Planète

Vers une gestion écologique des forêts sèches au Mali

Dossier - Mali, un oasis pour la biodiversité !

-

La paysage végétal du Mali est le résultat d'une histoire conjuguée entre l'évolution des espèces et celle des conditions environnementales. En étudiant son histoire, on comprend qu'il est une mosaïque d'écosystèmes d'origine et d'avenir différents.

  
DossiersMali, un oasis pour la biodiversité !
 
Dans cette partie je me permets d'intervenir dans un domaine qui sort largement de mes compétences. En effet, ma fonction de botaniste-écologue se limite à définir des règles qui prennent en compte le fonctionnement écologique des écosystèmes et des espèces végétales. Cette approche est éco-centrique, c'est-à-dire qu'elle vise à définir les règles favorables au bon fonctionnement écologique sans aucune autre contrainte. Choisir un mode de gestion est une démarche plus globale qui doit confronter les règles écologiques aux réalités économiques, sociales, culturelles, ethnologiques, historiques,... Ma position ne me permet pas d'intégrer avec rigueur, impartialité et intégrité toutes les règles nécessaires à l'élaboration de plans cohérents de gestion. Ainsi il faut lire dans les lignes qui suivent la seule vision et préoccupation d'un écologiste qui regarde le monde au travers des seules plantes ligneuses.
Aménagement des espaces naturels dans le pays Dogon (Bandiagara, Mali - 2003) © Photo Philippe Birnbaum - Tous droits de reproduction réservés

1 - La gestion écologique passe par la gestion du territoire

Si l'écologie était la seule contrainte de gestion de mon territoire, je partagerais mon domaine forestier selon ses fonctions de production :

a) Une zone d'élevage dans laquelle le pâturage et la régénération de la strate herbacée seraient privilégiés. La séparation entre les zones d'élevage et de foresterie semble être la meilleure solution pour limiter l'apparition des feux dans les secteurs forestiers.
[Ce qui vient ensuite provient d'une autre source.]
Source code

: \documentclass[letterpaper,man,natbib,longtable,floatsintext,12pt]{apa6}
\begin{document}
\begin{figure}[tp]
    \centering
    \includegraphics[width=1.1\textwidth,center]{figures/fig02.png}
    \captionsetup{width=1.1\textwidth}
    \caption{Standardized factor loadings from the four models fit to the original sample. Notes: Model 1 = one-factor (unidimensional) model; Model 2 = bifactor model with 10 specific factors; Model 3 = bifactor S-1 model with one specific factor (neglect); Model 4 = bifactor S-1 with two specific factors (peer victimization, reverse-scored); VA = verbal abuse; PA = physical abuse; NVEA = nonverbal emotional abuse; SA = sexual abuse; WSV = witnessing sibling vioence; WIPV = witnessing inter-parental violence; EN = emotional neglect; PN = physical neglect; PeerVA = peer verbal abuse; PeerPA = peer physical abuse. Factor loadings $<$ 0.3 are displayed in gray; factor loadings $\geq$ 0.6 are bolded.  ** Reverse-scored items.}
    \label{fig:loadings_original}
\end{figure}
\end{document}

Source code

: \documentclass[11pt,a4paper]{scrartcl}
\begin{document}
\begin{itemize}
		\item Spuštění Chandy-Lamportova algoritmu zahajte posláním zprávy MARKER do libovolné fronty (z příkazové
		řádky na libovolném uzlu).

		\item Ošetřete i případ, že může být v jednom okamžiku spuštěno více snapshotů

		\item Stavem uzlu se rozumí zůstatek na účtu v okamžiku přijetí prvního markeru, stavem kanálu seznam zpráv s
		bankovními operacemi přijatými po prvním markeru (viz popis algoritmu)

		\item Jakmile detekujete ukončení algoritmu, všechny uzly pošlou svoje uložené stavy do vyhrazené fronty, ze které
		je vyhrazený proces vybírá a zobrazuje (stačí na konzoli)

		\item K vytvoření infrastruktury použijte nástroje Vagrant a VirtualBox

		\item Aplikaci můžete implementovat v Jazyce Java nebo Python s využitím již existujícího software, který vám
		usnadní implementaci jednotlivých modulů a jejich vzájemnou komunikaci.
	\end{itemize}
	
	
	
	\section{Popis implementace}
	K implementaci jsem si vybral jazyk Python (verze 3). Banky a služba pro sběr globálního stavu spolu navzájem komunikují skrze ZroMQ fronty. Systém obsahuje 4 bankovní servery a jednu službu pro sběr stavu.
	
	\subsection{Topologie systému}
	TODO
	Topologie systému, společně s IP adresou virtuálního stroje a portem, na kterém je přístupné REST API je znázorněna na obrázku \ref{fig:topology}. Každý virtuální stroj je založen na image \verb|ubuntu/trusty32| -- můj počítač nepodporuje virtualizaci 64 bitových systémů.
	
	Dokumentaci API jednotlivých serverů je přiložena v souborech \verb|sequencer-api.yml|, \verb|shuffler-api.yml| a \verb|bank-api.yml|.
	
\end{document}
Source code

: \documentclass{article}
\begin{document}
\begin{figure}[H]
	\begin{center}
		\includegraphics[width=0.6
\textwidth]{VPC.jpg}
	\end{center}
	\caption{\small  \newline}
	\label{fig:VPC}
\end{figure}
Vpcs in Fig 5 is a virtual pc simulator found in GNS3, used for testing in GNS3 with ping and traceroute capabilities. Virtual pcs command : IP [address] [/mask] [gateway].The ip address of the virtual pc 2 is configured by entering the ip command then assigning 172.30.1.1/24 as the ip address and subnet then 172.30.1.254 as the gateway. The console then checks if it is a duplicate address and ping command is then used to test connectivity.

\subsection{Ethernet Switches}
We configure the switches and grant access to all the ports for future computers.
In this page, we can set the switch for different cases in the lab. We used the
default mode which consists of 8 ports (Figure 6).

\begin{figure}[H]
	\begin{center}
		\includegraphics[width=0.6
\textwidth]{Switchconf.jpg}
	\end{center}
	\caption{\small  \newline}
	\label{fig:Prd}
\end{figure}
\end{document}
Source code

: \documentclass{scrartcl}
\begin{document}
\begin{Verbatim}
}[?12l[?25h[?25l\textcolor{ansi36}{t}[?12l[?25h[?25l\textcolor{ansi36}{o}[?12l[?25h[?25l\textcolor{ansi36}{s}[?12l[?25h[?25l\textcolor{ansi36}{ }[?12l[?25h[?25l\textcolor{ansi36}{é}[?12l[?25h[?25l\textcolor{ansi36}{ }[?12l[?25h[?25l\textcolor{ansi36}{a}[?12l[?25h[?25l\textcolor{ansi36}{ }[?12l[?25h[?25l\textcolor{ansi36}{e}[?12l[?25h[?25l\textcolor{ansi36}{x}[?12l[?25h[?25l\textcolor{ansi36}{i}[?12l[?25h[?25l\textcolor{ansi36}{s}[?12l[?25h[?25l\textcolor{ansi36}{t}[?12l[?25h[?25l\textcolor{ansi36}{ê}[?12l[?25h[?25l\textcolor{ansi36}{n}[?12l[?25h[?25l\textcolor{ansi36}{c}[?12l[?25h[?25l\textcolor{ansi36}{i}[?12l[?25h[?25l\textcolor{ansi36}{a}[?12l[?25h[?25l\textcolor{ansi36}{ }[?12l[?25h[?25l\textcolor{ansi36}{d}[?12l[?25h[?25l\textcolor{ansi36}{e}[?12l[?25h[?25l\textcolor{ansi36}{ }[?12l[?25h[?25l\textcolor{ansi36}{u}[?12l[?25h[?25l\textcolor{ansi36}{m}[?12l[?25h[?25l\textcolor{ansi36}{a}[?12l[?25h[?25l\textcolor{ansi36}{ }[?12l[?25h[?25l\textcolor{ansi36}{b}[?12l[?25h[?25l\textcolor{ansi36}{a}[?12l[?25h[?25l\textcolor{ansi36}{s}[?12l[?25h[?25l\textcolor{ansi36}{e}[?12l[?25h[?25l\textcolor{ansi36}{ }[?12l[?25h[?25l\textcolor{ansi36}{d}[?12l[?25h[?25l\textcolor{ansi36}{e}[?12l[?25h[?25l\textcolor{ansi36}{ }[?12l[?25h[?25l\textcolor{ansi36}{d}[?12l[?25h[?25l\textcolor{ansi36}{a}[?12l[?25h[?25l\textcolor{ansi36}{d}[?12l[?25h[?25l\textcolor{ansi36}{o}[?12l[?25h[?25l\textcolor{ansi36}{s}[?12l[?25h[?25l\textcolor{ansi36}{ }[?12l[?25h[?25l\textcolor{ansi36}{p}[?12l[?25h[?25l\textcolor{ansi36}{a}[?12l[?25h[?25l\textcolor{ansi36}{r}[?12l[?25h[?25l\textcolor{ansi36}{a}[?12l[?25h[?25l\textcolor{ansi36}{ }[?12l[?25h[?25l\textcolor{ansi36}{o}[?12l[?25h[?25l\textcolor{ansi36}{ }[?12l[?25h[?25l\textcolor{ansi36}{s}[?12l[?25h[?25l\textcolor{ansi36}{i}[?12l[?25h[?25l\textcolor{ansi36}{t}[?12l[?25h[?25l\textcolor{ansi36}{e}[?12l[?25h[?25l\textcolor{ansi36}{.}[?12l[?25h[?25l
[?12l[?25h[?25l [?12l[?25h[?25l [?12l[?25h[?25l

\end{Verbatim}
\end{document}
En effet, même si les causes sont multiples, il semble néanmoins que le feu trouve souvent une explication dans le conflit d'usage des terres entre d'un coté les éleveurs qui souhaitent accroître la biomasse herbacée et de l'autre coté les forestiers qui cherchent à optimiser la régénération des espèces ligneuses. La distinction entre ces deux espaces me paraît être une règle fondamentale pour permettre à la fois d'optimiser ma production animalière et à la fois de favoriser la régénération de mes espèces ligneuses.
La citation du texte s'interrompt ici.